[Data excerpts]
========================================================================
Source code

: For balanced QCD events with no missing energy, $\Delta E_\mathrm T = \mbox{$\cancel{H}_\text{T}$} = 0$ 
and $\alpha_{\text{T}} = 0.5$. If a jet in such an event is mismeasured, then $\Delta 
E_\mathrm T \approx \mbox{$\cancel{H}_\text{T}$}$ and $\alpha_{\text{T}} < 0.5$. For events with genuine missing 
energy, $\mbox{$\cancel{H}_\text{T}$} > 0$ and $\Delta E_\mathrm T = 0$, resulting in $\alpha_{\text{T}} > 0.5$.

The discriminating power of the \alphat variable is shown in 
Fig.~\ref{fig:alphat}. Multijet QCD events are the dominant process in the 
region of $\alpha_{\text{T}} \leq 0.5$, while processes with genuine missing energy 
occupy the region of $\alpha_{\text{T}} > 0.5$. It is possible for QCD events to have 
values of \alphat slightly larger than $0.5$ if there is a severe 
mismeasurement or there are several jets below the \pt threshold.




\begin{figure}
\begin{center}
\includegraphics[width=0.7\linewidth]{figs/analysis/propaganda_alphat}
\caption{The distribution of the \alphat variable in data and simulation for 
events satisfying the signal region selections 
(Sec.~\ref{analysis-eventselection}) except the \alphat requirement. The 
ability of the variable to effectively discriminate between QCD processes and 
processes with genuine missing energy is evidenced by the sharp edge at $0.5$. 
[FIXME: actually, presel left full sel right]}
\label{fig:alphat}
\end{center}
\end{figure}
========================================================================
■ **Exercise**
Give back the data exactly.

■ **Reply**
Source code

: For balanced QCD events with no missing energy, $\Delta E_\mathrm T = \mbox{$\cancel{H}_\text{T}$} = 0$ 
and $\alpha_{\text{T}} = 0.5$. If a jet in such an event is mismeasured, then $\Delta 
E_\mathrm T \approx \mbox{$\cancel{H}_\text{T}$}$ and $\alpha_{\text{T}} < 0.5$. For events with genuine missing 
energy, $\mbox{$\cancel{H}_\text{T}$} > 0$ and $\Delta E_\mathrm T = 0$, resulting in $\alpha_{\text{T}} > 0.5$.

The discriminating power of the \alphat variable is shown in 
Fig.~\ref{fig:alphat}. Multijet QCD events are the dominant process in the 
region of $\alpha_{\text{T}} \leq 0.5$, while processes with genuine missing energy 
occupy the region of $\alpha_{\text{T}} > 0.5$. It is possible for QCD events to have 
values of \alphat slightly larger than $0.5$ if there is a severe 
mismeasurement or there are several jets below the \pt threshold.




\begin{figure}
\begin{center}
\includegraphics[width=0.7\linewidth]{figs/analysis/propaganda_alphat}
\caption{The distribution of the \alphat variable in data and simulation for 
events satisfying the signal region selections 
(Sec.~\ref{analysis-eventselection}) except the \alphat requirement. The 
ability of the variable to effectively discriminate between QCD processes and 
processes with genuine missing energy is evidenced by the sharp edge at $0.5$. 
[FIXME: actually, presel left full sel right]}
\label{fig:alphat}
\end{center}
\end{figure}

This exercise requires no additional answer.